The enormous benefits, as well as untapped potential, makes organic farms a clear choice to feed the growing human population, and a possible future for agriculture. Organic farming is typically more profitable and more ecologically sound, using less chemicals, with relatively lower residues. Organic farming is generally considered a much more sustainable alternative in terms of food production. Organic farming is also a sustainable, ecologically sound farming strategy, which particularly benefits small-scale farmers.
Organic agriculture has emerged as an alternative farming system that can address concerns about quality and sustainability, as well as provide an unburdened future, as there is increased awareness about the safety and quality of the food, long-term sustainability of the system, and evidence of its equal productivity. There is less awareness among farmers of the ongoing trends in agriculture, such as sharecropping, that could potentially enhance sustainability in organic agriculture. There are also growing calls on governments to do more to advance organic and sustainable agriculture with new initiatives and programs. In a matter of years, conventional farm groups have been jumping on board and taking up the banner of ecologically sound agriculture with regenerative practices, and increasing amounts of private and public dollars to mitigate climate change have begun flowing toward conventional farms that utilize practices such as cover crops and reduced till.
The organic farm movement has been leading the innovation of sustainable farming for 30 years, says Mesko, whose career has covered every aspect of farming, from Meskos earliest days selling fertilizer and researching biotechnology, to his current focus on organic and sustainable agriculture. Now more than 30 years into transitioning his familys wheat-growing operation to organic, the veteran organic grain grower believes that regenerative organic agriculture is as vital as ever. Regenerative organic farming also will be critical in addressing climate change impacts to our country and world, Quinn explained.
When the veteran organic grain grower became the fourth generation to manage his familys lands near Big Sandy, Mont., he had an advanced education, including a Ph.D. in plant biochemistry. An experienced organic wheat farmer relies on the farm chemicals that he learned in class and on the farm with his dad. During the same time Quinn was making his transition into organic farming, he had also developed an interest in khorasan, an ancient wheat variety he has since labeled Kamut (pronounced KA-moot).
Compared with traditional methods, organic agriculture produces more food during the good weather, and it beats traditional methods during times of drought or flooding. Sonali McDermid says organic farming actually has the potential to increase crop yields more than conventional agriculture in certain areas of the developing world, since it does not rely so heavily on water and chemical inputs. Instead, organic farms use plants and biodiversity to help regulate their cropping systems, said Sonali McDermid. Farmers are able to earn more money through organic farming because this produce is a little bit higher in price than the produce grown in a conventional manner.

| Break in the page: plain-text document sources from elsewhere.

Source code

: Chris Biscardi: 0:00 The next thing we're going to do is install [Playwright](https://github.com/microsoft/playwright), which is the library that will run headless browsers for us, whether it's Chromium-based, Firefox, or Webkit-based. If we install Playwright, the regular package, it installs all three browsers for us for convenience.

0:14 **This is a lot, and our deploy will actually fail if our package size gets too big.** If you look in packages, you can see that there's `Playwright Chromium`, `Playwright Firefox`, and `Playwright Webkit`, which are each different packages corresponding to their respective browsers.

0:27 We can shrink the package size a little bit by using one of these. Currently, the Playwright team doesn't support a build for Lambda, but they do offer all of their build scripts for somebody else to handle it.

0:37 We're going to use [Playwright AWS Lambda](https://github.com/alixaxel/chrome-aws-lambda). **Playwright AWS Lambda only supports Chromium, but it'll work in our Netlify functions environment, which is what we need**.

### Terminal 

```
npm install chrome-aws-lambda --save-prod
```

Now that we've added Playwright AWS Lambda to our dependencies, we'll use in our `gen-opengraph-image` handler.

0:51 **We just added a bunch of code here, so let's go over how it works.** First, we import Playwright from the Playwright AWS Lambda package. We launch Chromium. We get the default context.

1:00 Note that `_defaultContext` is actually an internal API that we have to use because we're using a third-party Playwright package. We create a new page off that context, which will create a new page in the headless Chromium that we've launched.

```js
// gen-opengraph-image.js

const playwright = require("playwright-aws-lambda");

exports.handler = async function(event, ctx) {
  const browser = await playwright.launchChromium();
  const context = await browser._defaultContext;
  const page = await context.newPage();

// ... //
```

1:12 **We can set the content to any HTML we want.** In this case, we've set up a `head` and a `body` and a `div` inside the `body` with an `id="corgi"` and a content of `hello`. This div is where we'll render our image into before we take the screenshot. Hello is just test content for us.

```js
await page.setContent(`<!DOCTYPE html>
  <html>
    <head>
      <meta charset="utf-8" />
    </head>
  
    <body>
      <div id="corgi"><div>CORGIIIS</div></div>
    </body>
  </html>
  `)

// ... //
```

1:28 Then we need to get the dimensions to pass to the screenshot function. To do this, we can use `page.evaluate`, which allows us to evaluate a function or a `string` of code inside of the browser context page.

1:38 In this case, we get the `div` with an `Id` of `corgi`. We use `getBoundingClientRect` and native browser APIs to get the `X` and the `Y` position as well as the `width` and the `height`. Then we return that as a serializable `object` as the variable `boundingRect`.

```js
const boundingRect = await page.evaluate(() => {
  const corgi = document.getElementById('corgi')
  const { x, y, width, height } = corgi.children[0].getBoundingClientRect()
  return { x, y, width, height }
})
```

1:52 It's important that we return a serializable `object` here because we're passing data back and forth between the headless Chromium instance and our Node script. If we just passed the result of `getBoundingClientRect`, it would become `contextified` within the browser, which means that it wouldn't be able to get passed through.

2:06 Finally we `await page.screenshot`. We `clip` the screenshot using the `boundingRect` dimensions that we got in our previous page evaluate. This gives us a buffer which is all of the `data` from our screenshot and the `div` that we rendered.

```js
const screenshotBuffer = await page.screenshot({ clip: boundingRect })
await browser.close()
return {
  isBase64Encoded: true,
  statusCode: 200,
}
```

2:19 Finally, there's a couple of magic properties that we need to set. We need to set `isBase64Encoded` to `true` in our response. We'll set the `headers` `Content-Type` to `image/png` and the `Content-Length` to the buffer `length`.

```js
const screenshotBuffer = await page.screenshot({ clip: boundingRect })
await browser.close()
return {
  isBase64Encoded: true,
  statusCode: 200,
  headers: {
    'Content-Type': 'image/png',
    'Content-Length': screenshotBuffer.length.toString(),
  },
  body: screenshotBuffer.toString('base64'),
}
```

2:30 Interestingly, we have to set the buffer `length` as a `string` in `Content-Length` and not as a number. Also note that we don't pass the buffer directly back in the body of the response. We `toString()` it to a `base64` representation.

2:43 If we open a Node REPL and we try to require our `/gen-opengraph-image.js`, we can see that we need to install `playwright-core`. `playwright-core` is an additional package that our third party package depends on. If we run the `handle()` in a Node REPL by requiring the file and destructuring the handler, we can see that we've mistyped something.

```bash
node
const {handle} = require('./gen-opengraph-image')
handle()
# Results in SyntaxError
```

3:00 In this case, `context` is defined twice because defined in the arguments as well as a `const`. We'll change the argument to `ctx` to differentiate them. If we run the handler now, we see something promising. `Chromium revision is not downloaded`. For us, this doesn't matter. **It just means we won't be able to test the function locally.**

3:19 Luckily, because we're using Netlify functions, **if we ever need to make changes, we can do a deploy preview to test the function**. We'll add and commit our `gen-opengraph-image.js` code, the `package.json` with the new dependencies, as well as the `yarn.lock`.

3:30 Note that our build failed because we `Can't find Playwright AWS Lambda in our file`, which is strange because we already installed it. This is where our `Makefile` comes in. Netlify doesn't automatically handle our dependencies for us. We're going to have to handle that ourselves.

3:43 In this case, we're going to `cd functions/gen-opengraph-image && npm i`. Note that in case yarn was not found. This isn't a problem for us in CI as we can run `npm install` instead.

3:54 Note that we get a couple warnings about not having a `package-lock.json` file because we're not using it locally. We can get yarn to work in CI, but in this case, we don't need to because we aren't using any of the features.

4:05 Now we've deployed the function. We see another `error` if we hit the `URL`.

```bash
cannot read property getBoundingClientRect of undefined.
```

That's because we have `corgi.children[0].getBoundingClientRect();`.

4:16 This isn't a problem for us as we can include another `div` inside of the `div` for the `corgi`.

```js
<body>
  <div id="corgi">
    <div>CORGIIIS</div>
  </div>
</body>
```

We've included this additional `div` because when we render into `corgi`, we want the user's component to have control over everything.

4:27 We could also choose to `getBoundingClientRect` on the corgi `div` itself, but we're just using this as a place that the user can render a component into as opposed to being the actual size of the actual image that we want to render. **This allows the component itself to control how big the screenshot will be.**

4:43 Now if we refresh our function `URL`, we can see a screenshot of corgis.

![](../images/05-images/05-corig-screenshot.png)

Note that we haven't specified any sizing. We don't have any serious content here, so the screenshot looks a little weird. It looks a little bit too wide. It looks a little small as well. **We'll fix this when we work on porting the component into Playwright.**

Organic farming is slowly becoming the most used way to farm the land, as well as being one of the more productive and economical methods. Organic agriculture is designed to produce food, but at the same time, it also creates ecological balance so that there are no problems with soil fertility or pests. Organic farming takes into account medium- to long-term impacts that farming interventions have on an agroecosystem. The effects of organic farming on natural resources favor interactions within the agro-ecosystem, which are essential to both crop production and conservation of nature.
Organic agriculture has benefits both for developing countries (environmental protection, improved biodiversity, reduced energy usage and CO2 emissions) and developing countries such as India (sustainable use of resources, increased yields without excessive dependence on costly external inputs, environment and biodiversity conservation, etc. Some scientists still worry that, because of the limited amount of available land to farm, industrialized countries may find that going 100% organic is not sustainable.